O alojamento era um barraco improvisado de alvenaria, sem portas ou
janelas, no qual os trabalhadores tinham de dormir no chão. O
procurador classificou as condições de higiene do local como
"deploráveis".
A empresa ficou
responsável por arcar com as verbas trabalhistas e providenciar
imediatamente o transporte dos resgatados até Governador Valadares
(MG), cidade onde o grupo foi aliciado. O processo referente a
fiscalização em Conceição do Mato Dentro (MG) ainda não foi concluído.
Programas
específicos
Para combater o
trabalho degradante na construção civil, o MPT lançou dois programas
específicos.

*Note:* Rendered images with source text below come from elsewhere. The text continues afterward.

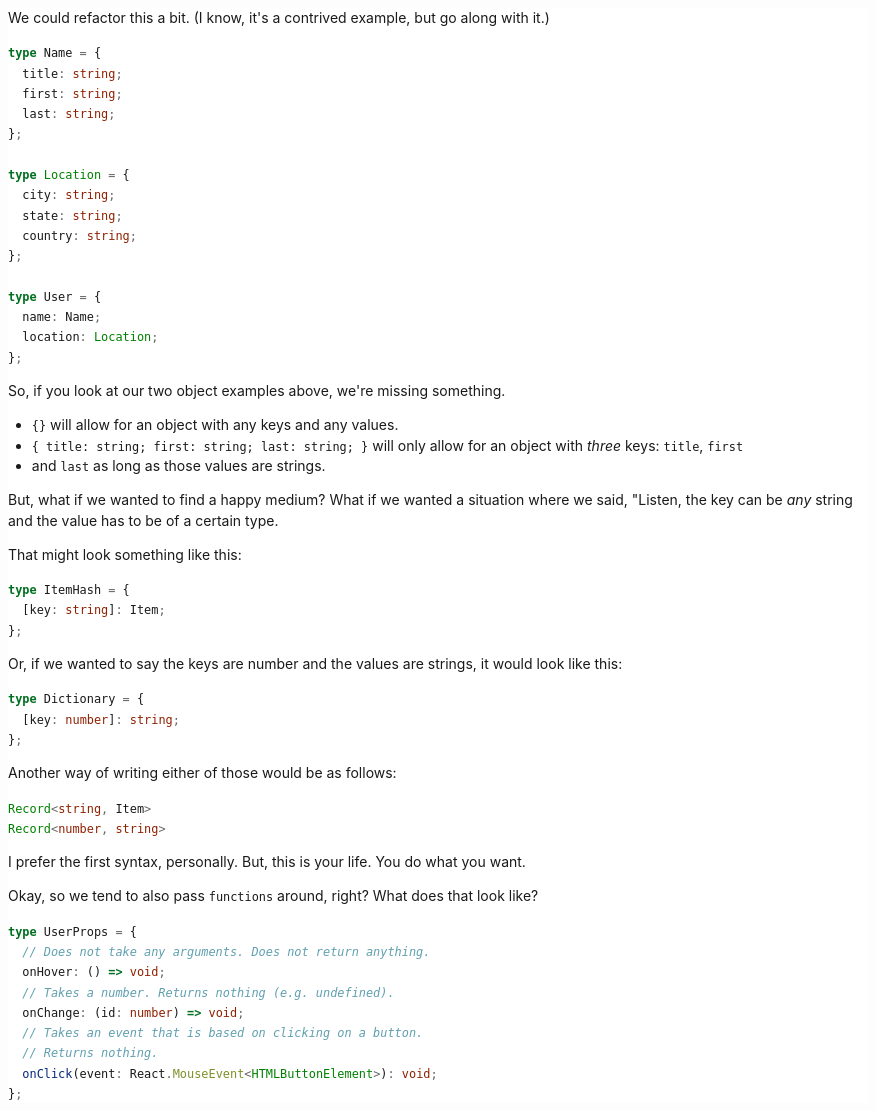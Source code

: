We could refactor this a bit. (I know, it's a contrived example, but go along with it.)

```ts
type Name = {
  title: string;
  first: string;
  last: string;
};

type Location = {
  city: string;
  state: string;
  country: string;
};

type User = {
  name: Name;
  location: Location;
};
```

So, if you look at our two object examples above, we're missing something.

- `{}` will allow for an object with any keys and any values.
- `{ title: string; first: string; last: string; }` will only allow for an object with _three_ keys: `title`, `first`
- and `last` as long as those values are strings.

But, what if we wanted to find a happy medium? What if we wanted a situation where we said, "Listen, the key can be _any_ string and the value has to be of a certain type.

That might look something like this:

```ts
type ItemHash = {
  [key: string]: Item;
};
```

Or, if we wanted to say the keys are number and the values are strings, it would look like this:

```ts
type Dictionary = {
  [key: number]: string;
};
```

Another way of writing either of those would be as follows:

```ts
Record<string, Item>
Record<number, string>
```

I prefer the first syntax, personally. But, this is your life. You do what you want.

Okay, so we tend to also pass `functions` around, right? What does that look like?

```ts
type UserProps = {
  // Does not take any arguments. Does not return anything.
  onHover: () => void;
  // Takes a number. Returns nothing (e.g. undefined).
  onChange: (id: number) => void;
  // Takes an event that is based on clicking on a button.
  // Returns nothing.
  onClick(event: React.MouseEvent<HTMLButtonElement>): void;
};
```


[union]: https://www.typescriptlang.org/docs/handbook/unions-and-intersections.html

A Coordenadoria de Defesa do Meio Ambiente do Trabalho
(Codemat), que trata do tem dentro da instituição, deu início ao
Projeto Construir com Dignidade - que envolve todas as coordenadorias,
e engloba grandes obras, como as do Programa de Aceleração do
Crescimento (PAC), da Copa do Mundo de 2014 e das Olimpíadas de 2016
-, e o Projeto Construção Civil, que trata das demais obras em curso.
Segundo o
procurador Everson Carlos Rossi, a situação na construção civil, é
muito preocupante. Embora a restrição de liberdade possa parecer menor
do que nos acampamentos no meio da floresta ou em áreas rurais
afastadas, o pedreiro ou o servente acabam, em certos casos, pagando
tragicamente com a própria vida pela falta de direitos mínimos. "O
número de acidentes nesse ramo é assustador, especialmente quando
esses cuidados essenciais não são respeitados. Queda de altura,
choques elétricos e soterramentos são as causas mais frequentes",
descreve o procurador.
A terceirização
recorrente é apontada por ele como um dos grandes problemas na
construção civil. "As grandes construtoras contratam ou subempreitam a
mão de obra de pequenas construtoras ou de subempreiteiros informais
que não têm a mínima estrutura financeira. Esses, por sua vez, admitem
trabalhadores pagando singelas diárias, sem lhes ofertar os direitos
mínimos legalmente reconhecidos, tais como o registro em carteira
profissional, seus direitos decorrentes; um banheiro; um refeitório ou
um alojamento adequado".
Fonte: Brasil de
Fato, Antonio Alonso Vera Jr., 28/11/11.